I’ve read my fair share of post-apocalyptic novels: Alas, Babylon; One Second After; The Passage. Apparently, I have a bit of a dark curiosity for what will happen in the days, weeks, months, and years after all hell breaks loose. So when The Dog Stars (Knopf, 2012) landed on my desk eight weeks ago, it was a natural fit for my nightstand. That the novel was written by Peter Heller, a Coloradan (and former 5280 freelancer), about post-doomsday Colorado made me start reading it that very night.

As a fellow writer, the first thing I noticed about the book was Heller’s unusual use of punctuation and his main character’s stream-of-consciousness way of speaking, both of which tripped me up for the first 10 to 15 pages. Soon after, though, my brain settled into Heller’s rhythm—and my mind began to latch onto a guy named Hig and his dog, Jasper.

The Dog Stars is set along Colorado’s Front Range, somewhere near Longmont. A flu epidemic—and a subsequent blood disorder—has killed nearly everyone, including Hig’s wife. A pilot by training, Hig finds safety from disease and the resulting civil discord in a deserted country airport. His only company beyond Jasper is a gung-ho militant named Bangley, who serves as their uncompassionate—and deadly—protector. Hig, Bangley, and Jasper live in relatively undisturbed isolation and, for a post-apocalyptic era, they do pretty well.

The novel begins nearly a decade after the flu has passed, which means, unlike other books of its genre, that The Dog Stars avoids the grisly details. In more than a few areas, though, the story sidesteps some seemingly pertinent details, too. Heller underplays information about why and how Hig and Bangley—and a host of other characters—either avoided the killer illness or survived it. He either purposefully excludes exactly what the flu was and where it came from—or he just didn’t think readers would want to know. Heller also doesn’t fully explain why the climate has changed to take with it the world’s animals—tigers, elephants, apes, cheetahs, pelicans, whales—as well as Hig’s beloved Colorado stream trout. Is it somehow related to the epidemic? Is it just another run of bad luck? It’s hard to tell.
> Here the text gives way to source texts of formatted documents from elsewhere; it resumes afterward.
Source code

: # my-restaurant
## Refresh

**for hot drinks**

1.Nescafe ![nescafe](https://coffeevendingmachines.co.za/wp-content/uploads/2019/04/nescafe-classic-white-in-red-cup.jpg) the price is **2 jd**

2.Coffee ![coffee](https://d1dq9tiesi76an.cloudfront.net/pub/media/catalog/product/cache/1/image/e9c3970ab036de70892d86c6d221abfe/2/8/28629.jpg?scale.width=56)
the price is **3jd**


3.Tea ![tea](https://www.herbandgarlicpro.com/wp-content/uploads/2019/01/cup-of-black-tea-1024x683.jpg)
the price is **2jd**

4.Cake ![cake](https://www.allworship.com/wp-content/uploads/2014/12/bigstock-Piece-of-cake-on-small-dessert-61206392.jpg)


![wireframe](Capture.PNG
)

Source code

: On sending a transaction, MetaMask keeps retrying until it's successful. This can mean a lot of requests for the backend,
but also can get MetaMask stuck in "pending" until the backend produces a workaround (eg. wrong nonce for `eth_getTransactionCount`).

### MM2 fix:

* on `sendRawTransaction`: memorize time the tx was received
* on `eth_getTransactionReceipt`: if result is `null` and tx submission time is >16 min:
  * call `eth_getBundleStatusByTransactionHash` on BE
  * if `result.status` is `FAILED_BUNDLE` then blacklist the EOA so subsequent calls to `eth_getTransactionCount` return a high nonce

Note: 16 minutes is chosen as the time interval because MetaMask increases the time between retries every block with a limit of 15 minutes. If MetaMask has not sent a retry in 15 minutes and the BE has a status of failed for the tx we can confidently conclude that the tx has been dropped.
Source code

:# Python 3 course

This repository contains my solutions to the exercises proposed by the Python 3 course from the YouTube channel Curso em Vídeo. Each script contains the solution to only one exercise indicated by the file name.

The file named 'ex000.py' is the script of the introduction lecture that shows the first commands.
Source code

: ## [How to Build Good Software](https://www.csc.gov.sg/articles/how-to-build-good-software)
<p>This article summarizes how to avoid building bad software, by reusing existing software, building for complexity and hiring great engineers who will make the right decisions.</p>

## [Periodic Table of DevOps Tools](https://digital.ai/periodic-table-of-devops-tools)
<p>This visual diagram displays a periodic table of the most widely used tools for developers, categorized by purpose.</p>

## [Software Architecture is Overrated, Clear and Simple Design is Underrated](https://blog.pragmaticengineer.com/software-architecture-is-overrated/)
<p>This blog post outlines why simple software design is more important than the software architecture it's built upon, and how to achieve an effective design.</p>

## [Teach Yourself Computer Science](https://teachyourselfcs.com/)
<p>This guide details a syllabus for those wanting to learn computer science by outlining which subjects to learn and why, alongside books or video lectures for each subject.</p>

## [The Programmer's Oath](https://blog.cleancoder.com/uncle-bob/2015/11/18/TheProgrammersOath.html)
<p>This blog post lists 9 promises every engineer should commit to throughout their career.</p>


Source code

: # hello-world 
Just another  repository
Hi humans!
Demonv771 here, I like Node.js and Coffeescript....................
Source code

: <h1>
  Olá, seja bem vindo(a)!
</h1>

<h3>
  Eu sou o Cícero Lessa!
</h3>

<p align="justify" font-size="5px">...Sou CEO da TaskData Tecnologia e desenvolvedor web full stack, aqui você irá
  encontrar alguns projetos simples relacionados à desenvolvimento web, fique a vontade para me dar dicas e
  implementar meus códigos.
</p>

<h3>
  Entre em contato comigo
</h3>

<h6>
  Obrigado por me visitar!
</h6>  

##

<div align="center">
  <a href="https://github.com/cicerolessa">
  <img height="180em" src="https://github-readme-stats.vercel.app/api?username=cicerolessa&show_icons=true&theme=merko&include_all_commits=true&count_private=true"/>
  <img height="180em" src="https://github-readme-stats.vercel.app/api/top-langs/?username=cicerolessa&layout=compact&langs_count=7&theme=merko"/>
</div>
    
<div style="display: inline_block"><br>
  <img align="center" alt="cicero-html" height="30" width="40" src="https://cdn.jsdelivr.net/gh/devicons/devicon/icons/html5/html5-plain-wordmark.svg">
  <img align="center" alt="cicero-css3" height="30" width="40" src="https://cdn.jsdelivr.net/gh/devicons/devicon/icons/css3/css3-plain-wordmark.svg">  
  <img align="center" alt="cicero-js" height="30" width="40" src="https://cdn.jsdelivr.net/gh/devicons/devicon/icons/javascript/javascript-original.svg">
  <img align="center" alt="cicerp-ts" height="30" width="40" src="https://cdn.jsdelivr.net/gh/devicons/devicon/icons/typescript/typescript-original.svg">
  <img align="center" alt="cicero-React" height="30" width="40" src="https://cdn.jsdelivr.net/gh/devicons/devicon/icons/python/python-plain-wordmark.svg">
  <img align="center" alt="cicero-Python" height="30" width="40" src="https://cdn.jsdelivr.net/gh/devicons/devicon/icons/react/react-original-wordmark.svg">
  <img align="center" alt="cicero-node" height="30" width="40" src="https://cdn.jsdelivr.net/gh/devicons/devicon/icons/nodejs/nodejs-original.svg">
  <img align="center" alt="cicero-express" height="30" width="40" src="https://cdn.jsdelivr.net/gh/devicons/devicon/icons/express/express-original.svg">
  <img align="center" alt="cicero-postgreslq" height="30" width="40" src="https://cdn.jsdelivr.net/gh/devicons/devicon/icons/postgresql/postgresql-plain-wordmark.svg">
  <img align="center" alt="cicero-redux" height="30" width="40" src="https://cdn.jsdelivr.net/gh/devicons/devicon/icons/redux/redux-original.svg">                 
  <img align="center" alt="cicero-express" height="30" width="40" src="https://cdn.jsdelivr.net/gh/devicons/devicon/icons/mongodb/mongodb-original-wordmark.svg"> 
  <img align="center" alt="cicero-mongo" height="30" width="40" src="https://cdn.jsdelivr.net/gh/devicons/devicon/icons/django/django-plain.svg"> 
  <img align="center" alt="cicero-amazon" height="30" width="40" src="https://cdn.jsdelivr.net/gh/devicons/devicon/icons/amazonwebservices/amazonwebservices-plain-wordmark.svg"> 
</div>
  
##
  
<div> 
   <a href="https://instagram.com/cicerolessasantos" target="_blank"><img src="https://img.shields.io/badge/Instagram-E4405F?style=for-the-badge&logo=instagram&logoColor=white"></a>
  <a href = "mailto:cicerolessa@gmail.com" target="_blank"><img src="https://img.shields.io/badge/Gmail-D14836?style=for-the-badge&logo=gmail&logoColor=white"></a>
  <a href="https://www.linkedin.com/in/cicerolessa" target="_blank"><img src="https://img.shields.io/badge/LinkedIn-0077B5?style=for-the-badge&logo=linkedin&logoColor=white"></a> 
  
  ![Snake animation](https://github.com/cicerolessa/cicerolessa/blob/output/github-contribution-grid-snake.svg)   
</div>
These mildly distracting omissions are just that: minor. They only briefly break the reader’s concentration, which is otherwise trained on what is a gentler, kinder end-of-days novel that explores themes of friendship, dependency, hope, and, maybe most important, finding a reason to live when death seems like the easier option.

The Dog Stars isn’t the most realistic-seeming novel of its kind—One Second After is a terrifying read if you’re looking for that. And it probably won’t garner accolades like Alas, Babylon. But it’s a sweet story—it’ll alternatively make you smile and cry—that Coloradans in particular will likely enjoy.